By Michael Angelo S. Murillo
THE PHILIPPINES is now near surpassing its best finish in the Southeast Asian Games as it continued to add to its gold medal haul on Sunday.
As of 6 p.m. yesterday, the country has already accumulated 104 gold medals in the ongoing biennial regional sporting meet, just nine away from the 113 gold mints the Philippines got in 2005 where it finished first overall.
The 101 golds the host already had actually were more than the 91 the country earned in 1991 in the Games held here as well.
Among the gold medal sources yesterday were softball, surfing, skateboarding and baseball.
The Blu Girls, the country’s women’s national softball team, picked up their 10th SEA Games gold by way of a sweep to continue their unbeaten run in the biennial meet. They routed Indonesia, 8-0, in the final.
The team was powered by Cheska Altomonte, Garie Blando, Mary Ann Antoleh Hao, Ezra Jalandoni, Lyka Basa and Kikay Palma, among others. They have won SEA Games golds in 1979, 1981, 1987, 1991, 1997, 2005, 2007, 2011, 2015.
“Of all the softball titles by the Blu Girls this is the easiest and the sweetest,” said team manager Randy Dizer after their latest feat. “It’s because we played in our home court, that’s the biggest thing.”
Hero surfer Roger Casugay, meanwhile, won the gold in the men’s longboarding category.
Mr. Casugay created news at the weekend after he helped a rival surfer who had trouble in the waves of Monalisa Point beach in La Union after his surfer’s leash broke.
The Filipino surfer has gotten a lot of praise for showing the traits that embody true sportsmanship and is set to be recognized as well for his commendable deed when athletes are presented and awarded in Malacañang after the Games.
In skateboarding, after two runner-up finishes in the Games previously — Game of S.K.A.T.E. and skateboard street — Christiana Means finally had a golden breakthrough, winning in the women’s skateboard park category.
Ms.
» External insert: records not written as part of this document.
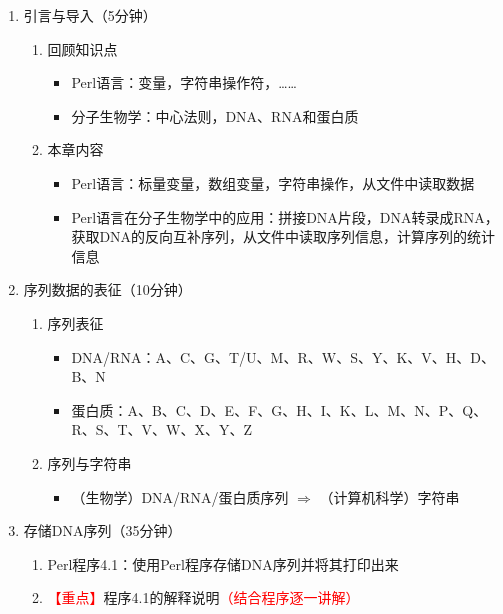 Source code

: \documentclass{TIJMUjiaoanLL}
\begin{document}
\firstTail

\newpage
\otherHeader

\begin{enumerate}
  \item 引言与导入（5分钟）
    \begin{enumerate}
      \item 回顾知识点
	\begin{itemize}
	  \item Perl语言：变量，字符串操作符，……
	  \item 分子生物学：中心法则，DNA、RNA和蛋白质
	\end{itemize}
      \item 本章内容
	\begin{itemize}
	  \item Perl语言：标量变量，数组变量，字符串操作，从文件中读取数据
	  \item Perl语言在分子生物学中的应用：拼接DNA片段，DNA转录成RNA，获取DNA的反向互补序列，从文件中读取序列信息，计算序列的统计信息
	\end{itemize}
    \end{enumerate}
  \item 序列数据的表征（10分钟）
    \begin{enumerate}
      \item 序列表征
	\begin{itemize}
	  \item DNA/RNA：A、C、G、T/U、M、R、W、S、Y、K、V、H、D、B、N
	  \item 蛋白质：A、B、C、D、E、F、G、H、I、K、L、M、N、P、Q、R、S、T、V、W、X、Y、Z
	\end{itemize}
      \item 序列与字符串
	\begin{itemize}
	  \item （生物学）DNA/RNA/蛋白质序列 $\Longrightarrow$ （计算机科学）字符串
	\end{itemize}
    \end{enumerate}
  \item 存储DNA序列（35分钟）
    \begin{enumerate}
      \item Perl程序4.1：使用Perl程序存储DNA序列并将其打印出来
      \item \textcolor{red}{【重点】}程序4.1的解释说明\textcolor{red}{（结合程序逐一讲解）}
\vspace*{-1em}
\begin{multicols}{2}

\end{multicols}
\end{enumerate}
\end{enumerate}
\end{document}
Means had total points of 11.20, ahead of Indonesians Nyimas Cinta (10.76) and Neepa Pramesti (8.10), who took silver and bronze, respectively.
The men’s baseball team, meanwhile, gifted the Philippines another gold after defeating Thailand, 15-2, in the finals on Sunday in Pampanga.
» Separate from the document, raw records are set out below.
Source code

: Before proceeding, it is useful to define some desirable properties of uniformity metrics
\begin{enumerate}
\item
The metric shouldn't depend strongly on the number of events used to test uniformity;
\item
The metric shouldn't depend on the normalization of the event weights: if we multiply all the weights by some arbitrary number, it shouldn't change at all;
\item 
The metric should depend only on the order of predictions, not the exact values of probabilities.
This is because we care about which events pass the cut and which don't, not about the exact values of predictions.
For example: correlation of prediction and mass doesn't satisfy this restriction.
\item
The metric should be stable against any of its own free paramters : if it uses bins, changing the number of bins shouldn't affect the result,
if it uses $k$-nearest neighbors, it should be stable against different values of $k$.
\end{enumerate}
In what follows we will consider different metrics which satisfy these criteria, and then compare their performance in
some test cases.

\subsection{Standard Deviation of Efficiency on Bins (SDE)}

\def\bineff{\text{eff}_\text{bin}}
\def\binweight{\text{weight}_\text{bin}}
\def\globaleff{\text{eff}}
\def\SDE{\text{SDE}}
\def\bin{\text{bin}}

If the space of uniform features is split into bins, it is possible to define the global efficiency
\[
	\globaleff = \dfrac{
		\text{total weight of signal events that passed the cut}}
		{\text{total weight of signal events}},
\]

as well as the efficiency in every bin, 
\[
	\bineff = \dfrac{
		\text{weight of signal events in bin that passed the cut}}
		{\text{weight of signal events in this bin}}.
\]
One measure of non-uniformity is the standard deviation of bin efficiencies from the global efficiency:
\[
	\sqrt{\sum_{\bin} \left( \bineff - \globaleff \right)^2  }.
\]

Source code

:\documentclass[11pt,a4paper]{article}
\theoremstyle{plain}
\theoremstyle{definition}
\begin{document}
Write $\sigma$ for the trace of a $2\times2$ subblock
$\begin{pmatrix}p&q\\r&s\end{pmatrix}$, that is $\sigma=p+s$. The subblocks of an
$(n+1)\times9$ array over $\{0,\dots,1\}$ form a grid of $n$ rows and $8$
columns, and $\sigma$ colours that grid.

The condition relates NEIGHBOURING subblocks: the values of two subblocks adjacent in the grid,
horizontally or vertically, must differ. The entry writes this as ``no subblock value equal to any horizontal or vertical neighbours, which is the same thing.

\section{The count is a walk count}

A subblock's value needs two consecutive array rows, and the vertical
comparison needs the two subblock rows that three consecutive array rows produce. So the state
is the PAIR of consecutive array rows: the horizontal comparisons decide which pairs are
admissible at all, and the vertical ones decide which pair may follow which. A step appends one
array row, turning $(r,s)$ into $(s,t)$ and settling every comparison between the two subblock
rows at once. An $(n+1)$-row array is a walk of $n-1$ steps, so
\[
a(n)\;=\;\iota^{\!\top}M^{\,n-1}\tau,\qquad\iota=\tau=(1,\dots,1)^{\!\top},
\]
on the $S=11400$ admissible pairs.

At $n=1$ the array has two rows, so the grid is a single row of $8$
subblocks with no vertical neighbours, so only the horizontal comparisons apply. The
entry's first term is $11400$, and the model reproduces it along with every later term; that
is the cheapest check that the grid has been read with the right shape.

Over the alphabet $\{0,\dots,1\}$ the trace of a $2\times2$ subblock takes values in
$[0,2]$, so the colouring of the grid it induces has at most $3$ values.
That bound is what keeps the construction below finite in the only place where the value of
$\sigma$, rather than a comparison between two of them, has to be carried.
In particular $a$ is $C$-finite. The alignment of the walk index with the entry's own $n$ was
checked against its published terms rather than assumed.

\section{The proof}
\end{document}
Meanwhile, records were broken in SEA Games athletics on Dec. 7.
Filipino-foreigner female track athlete Kristina Knotts and Olympics-bound pole vaulter Ernest John Obiena rewrote SEA Games history with their impressive showing in athletics action that happened at the New Clark City Oval Stadium in Capas, Tarlac.
Running in lane No. 4, Ms. Knott accelerated in the homestretch and pulled away in ruling the women’s 200m event in a record-breaking time of 23.01 seconds.
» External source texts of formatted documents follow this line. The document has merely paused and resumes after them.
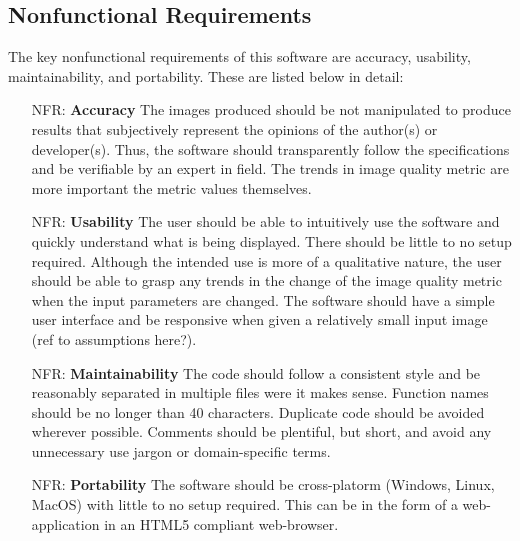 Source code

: \documentclass[12pt]{article}
\newcounter{nfrnum} %
\begin{document}
\subsection{Nonfunctional Requirements}

The key nonfunctional requirements of this software are accuracy, usability, 
maintainability, and portability. These are listed below in detail:

\noindent \begin{itemize}

\item[NFR\refstepcounter{nfrnum}\thenfrnum \label{NFR_Accuracy}:]
  \textbf{Accuracy} The images produced should be not manipulated to produce 
  results that subjectively represent the opinions of the author(s) or 
  developer(s). Thus, the software should transparently follow the 
  specifications and be verifiable by an expert in field. The trends in image 
  quality metric are more important the metric values themselves.

\item[NFR\refstepcounter{nfrnum}\thenfrnum \label{NFR_Usability}:] \textbf{Usability} The user should be able to intuitively use the 
  software and quickly understand what is being displayed. There should be 
  little to no setup required. Although the intended 
  use is more of a qualitative nature, the user should be able to grasp any 
  trends in the change of the image quality metric when the input parameters are 
  changed. The software should have a simple user interface and be responsive 
  when given a relatively small input image (ref to assumptions here?).

\item[NFR\refstepcounter{nfrnum}\thenfrnum \label{NFR_Maintainability}:]
  \textbf{Maintainability} The code should follow a consistent style and
  be reasonably separated in multiple files were it makes sense. Function names 
  should be no longer than 40 characters. Duplicate code should be avoided 
  wherever possible. Comments should be plentiful, but short, and avoid any 
  unnecessary use jargon or domain-specific terms.

\item[NFR\refstepcounter{nfrnum}\thenfrnum \label{NFR_Portability}:]
  \textbf{Portability} The software should be cross-platorm (Windows, Linux, 
  MacOS) with little to no setup required. This can be in the form of a 
  web-application in an HTML5 compliant web-browser.

\end{itemize}
\end{document}

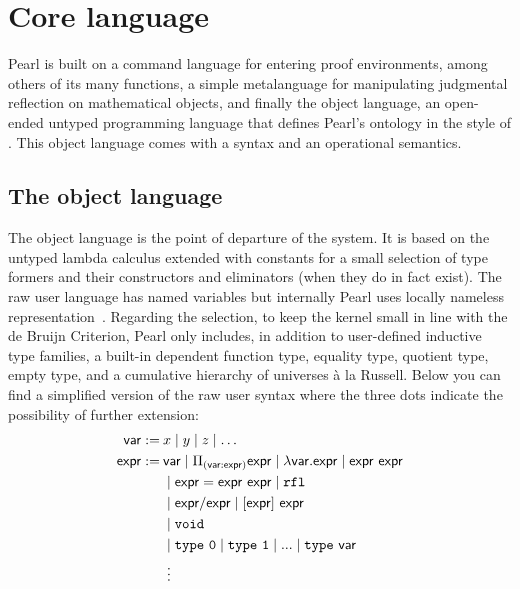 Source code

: \documentclass[a4paper]{article}
\begin{document}





\section{Core language} \label{sec:language}

Pearl is built on a command language for entering proof environments, among others of its many functions, a simple metalanguage for manipulating judgmental reflection on mathematical objects, and finally the object language, an open-ended untyped programming language that defines Pearl's ontology in the style of \cite[\S11]{bentzen2026book}. This object language comes with a syntax and an operational semantics. 

\subsection{The object language}

The object language is the point of departure of the system. It is based on the untyped lambda calculus extended with constants for a small selection of type formers and their constructors and eliminators (when they do in fact exist). The raw user language has named variables but internally Pearl uses locally nameless representation~\cite{chargueraud2012locally}. 
Regarding the selection, to keep the kernel small in line with the de Bruijn Criterion, Pearl only includes, in addition to user-defined inductive type families, a built-in dependent function type, equality type, quotient type, empty type, and a cumulative hierarchy of universes à la Russell. Below you can find a simplified version of the raw user syntax where the three dots indicate the possibility of further extension: 
\begin{align*}
	\mathsf{var} :=\:& {x} \mid {y} \mid {z} \mid \ldots \\ 
	\expr :=\:& \var  \mid \Pi_{(\var : \expr)} \expr \mid  \fun{\var}\expr \mid \expr\ \expr \\
	& \mid \idtype{\expr}{\expr}{\expr} \mid  \rfl \\ %
	& \mid \expr / \expr \mid [\expr]\ \expr  \\
	& \mid \void \\ %
	& \mid \type \ \mathtt{0} \mid \type \ \mathtt{1} \mid ... \mid \type \ \var  \\
	& \; \vdots
\end{align*}
\end{document}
Her time broke her own record of 23.07 set earlier in the day in the qualifiers and 18-year-old SEAG record of 23.30 seconds set by Thai Supavadee Khawpeag in the 2001 Malaysia Games.
It also surpassed the national record set by Philippine athletics legend Lydia de Vega of 23.50 in a meet held in Walnut, California, 33 years ago.
Making no secret of her Olympic aspirations, Ms. Knott likewise came within striking distance of the qualifying time of 22.80 seconds for the 2020 Tokyo Games.
Mr. Obiena, for his part, handily clinched his pet event in clearing 5.45 meters for the gold, which also went down as a new SEA Games record.
It surpassed the previous mark of 5.35 meters of dethroned Thai champion Porranot Purahong, who was relegated to the silver (5.20) while Malaysia’s Iskandar Alwi (5.00) took the bronze.
After sealing the gold at 5.45 meters, Mr. Obiena, whose national record is 5.81 meters, attempted at 5:55 but failed thrice, after which he waved at the stands to the ovation of the appreciative hometown crowd of around 6,000.